Saved entries:
• • • • •

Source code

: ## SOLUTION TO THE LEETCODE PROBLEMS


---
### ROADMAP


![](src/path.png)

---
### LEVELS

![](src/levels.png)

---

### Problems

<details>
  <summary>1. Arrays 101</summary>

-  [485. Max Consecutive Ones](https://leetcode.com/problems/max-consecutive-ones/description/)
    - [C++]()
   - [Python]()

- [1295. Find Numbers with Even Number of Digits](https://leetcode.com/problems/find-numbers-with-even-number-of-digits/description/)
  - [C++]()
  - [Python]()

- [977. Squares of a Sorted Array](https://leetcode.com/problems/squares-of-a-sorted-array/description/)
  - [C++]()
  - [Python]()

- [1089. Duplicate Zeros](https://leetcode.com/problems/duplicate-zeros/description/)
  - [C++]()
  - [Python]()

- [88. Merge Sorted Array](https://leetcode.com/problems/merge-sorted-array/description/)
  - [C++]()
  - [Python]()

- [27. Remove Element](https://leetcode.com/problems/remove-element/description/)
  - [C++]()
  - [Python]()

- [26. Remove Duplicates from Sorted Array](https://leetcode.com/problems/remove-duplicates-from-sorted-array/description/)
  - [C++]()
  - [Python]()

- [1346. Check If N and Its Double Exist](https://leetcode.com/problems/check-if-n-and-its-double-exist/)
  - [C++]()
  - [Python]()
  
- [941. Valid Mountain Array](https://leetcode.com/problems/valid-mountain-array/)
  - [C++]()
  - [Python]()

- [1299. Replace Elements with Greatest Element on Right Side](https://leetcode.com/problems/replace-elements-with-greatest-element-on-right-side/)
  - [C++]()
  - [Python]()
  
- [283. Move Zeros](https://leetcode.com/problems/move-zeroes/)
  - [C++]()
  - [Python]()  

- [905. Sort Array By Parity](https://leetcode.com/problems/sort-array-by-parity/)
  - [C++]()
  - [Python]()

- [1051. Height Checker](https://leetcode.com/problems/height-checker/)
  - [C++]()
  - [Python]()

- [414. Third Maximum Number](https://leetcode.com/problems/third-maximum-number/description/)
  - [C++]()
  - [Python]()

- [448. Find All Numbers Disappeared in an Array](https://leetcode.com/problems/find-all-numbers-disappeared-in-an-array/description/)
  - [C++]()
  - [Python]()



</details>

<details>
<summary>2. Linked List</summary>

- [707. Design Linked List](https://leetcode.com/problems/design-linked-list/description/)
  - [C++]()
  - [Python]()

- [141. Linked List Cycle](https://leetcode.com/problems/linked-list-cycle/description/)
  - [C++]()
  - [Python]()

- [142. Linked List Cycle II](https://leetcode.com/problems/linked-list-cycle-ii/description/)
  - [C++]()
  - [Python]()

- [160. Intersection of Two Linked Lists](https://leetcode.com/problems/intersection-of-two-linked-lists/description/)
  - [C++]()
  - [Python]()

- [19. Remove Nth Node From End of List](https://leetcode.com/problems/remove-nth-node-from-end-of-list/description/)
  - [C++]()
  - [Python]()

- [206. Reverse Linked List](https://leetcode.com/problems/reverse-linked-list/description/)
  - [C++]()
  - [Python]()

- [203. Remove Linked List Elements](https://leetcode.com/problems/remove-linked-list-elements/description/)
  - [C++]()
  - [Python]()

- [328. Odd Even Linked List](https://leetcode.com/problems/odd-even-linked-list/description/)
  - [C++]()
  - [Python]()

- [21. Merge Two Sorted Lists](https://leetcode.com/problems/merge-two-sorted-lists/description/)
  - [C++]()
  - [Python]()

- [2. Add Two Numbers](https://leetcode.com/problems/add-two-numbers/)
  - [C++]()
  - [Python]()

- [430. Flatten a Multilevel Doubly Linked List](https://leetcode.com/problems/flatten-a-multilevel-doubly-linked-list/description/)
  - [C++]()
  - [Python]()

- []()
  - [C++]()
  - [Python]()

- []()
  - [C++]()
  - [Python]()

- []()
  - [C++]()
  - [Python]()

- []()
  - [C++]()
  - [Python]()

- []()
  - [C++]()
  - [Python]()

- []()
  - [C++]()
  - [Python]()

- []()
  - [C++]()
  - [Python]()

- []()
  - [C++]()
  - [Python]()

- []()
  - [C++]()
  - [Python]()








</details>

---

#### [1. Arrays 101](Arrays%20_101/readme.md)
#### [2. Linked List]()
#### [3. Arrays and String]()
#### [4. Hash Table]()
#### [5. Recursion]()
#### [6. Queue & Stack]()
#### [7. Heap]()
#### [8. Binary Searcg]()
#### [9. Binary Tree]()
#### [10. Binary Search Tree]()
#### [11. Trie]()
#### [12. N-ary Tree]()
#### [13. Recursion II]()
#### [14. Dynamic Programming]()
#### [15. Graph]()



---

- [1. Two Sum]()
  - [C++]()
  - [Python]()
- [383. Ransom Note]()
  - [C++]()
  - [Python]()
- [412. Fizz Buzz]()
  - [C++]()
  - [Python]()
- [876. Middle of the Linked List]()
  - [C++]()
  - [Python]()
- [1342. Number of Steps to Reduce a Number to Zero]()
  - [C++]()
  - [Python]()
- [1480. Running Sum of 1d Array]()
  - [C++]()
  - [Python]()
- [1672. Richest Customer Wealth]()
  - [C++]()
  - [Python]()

• • • • •

— Exercise —
However many lines the data holds, return each one exactly.

— Written answer —
Source code

: ## SOLUTION TO THE LEETCODE PROBLEMS


---
### ROADMAP


![](src/path.png)

---
### LEVELS

![](src/levels.png)

---

### Problems

<details>
  <summary>1. Arrays 101</summary>

-  [485. Max Consecutive Ones](https://leetcode.com/problems/max-consecutive-ones/description/)
    - [C++]()
   - [Python]()

- [1295. Find Numbers with Even Number of Digits](https://leetcode.com/problems/find-numbers-with-even-number-of-digits/description/)
  - [C++]()
  - [Python]()

- [977. Squares of a Sorted Array](https://leetcode.com/problems/squares-of-a-sorted-array/description/)
  - [C++]()
  - [Python]()

- [1089. Duplicate Zeros](https://leetcode.com/problems/duplicate-zeros/description/)
  - [C++]()
  - [Python]()

- [88. Merge Sorted Array](https://leetcode.com/problems/merge-sorted-array/description/)
  - [C++]()
  - [Python]()

- [27. Remove Element](https://leetcode.com/problems/remove-element/description/)
  - [C++]()
  - [Python]()

- [26. Remove Duplicates from Sorted Array](https://leetcode.com/problems/remove-duplicates-from-sorted-array/description/)
  - [C++]()
  - [Python]()

- [1346. Check If N and Its Double Exist](https://leetcode.com/problems/check-if-n-and-its-double-exist/)
  - [C++]()
  - [Python]()
  
- [941. Valid Mountain Array](https://leetcode.com/problems/valid-mountain-array/)
  - [C++]()
  - [Python]()

- [1299. Replace Elements with Greatest Element on Right Side](https://leetcode.com/problems/replace-elements-with-greatest-element-on-right-side/)
  - [C++]()
  - [Python]()
  
- [283. Move Zeros](https://leetcode.com/problems/move-zeroes/)
  - [C++]()
  - [Python]()  

- [905. Sort Array By Parity](https://leetcode.com/problems/sort-array-by-parity/)
  - [C++]()
  - [Python]()

- [1051. Height Checker](https://leetcode.com/problems/height-checker/)
  - [C++]()
  - [Python]()

- [414. Third Maximum Number](https://leetcode.com/problems/third-maximum-number/description/)
  - [C++]()
  - [Python]()

- [448. Find All Numbers Disappeared in an Array](https://leetcode.com/problems/find-all-numbers-disappeared-in-an-array/description/)
  - [C++]()
  - [Python]()



</details>

<details>
<summary>2. Linked List</summary>

- [707. Design Linked List](https://leetcode.com/problems/design-linked-list/description/)
  - [C++]()
  - [Python]()

- [141. Linked List Cycle](https://leetcode.com/problems/linked-list-cycle/description/)
  - [C++]()
  - [Python]()

- [142. Linked List Cycle II](https://leetcode.com/problems/linked-list-cycle-ii/description/)
  - [C++]()
  - [Python]()

- [160. Intersection of Two Linked Lists](https://leetcode.com/problems/intersection-of-two-linked-lists/description/)
  - [C++]()
  - [Python]()

- [19. Remove Nth Node From End of List](https://leetcode.com/problems/remove-nth-node-from-end-of-list/description/)
  - [C++]()
  - [Python]()

- [206. Reverse Linked List](https://leetcode.com/problems/reverse-linked-list/description/)
  - [C++]()
  - [Python]()

- [203. Remove Linked List Elements](https://leetcode.com/problems/remove-linked-list-elements/description/)
  - [C++]()
  - [Python]()

- [328. Odd Even Linked List](https://leetcode.com/problems/odd-even-linked-list/description/)
  - [C++]()
  - [Python]()

- [21. Merge Two Sorted Lists](https://leetcode.com/problems/merge-two-sorted-lists/description/)
  - [C++]()
  - [Python]()

- [2. Add Two Numbers](https://leetcode.com/problems/add-two-numbers/)
  - [C++]()
  - [Python]()

- [430. Flatten a Multilevel Doubly Linked List](https://leetcode.com/problems/flatten-a-multilevel-doubly-linked-list/description/)
  - [C++]()
  - [Python]()

- []()
  - [C++]()
  - [Python]()

- []()
  - [C++]()
  - [Python]()

- []()
  - [C++]()
  - [Python]()

- []()
  - [C++]()
  - [Python]()

- []()
  - [C++]()
  - [Python]()

- []()
  - [C++]()
  - [Python]()

- []()
  - [C++]()
  - [Python]()

- []()
  - [C++]()
  - [Python]()

- []()
  - [C++]()
  - [Python]()








</details>

---

#### [1. Arrays 101](Arrays%20_101/readme.md)
#### [2. Linked List]()
#### [3. Arrays and String]()
#### [4. Hash Table]()
#### [5. Recursion]()
#### [6. Queue & Stack]()
#### [7. Heap]()
#### [8. Binary Searcg]()
#### [9. Binary Tree]()
#### [10. Binary Search Tree]()
#### [11. Trie]()
#### [12. N-ary Tree]()
#### [13. Recursion II]()
#### [14. Dynamic Programming]()
#### [15. Graph]()



---

- [1. Two Sum]()
  - [C++]()
  - [Python]()
- [383. Ransom Note]()
  - [C++]()
  - [Python]()
- [412. Fizz Buzz]()
  - [C++]()
  - [Python]()
- [876. Middle of the Linked List]()
  - [C++]()
  - [Python]()
- [1342. Number of Steps to Reduce a Number to Zero]()
  - [C++]()
  - [Python]()
- [1480. Running Sum of 1d Array]()
  - [C++]()
  - [Python]()
- [1672. Richest Customer Wealth]()
  - [C++]()
  - [Python]()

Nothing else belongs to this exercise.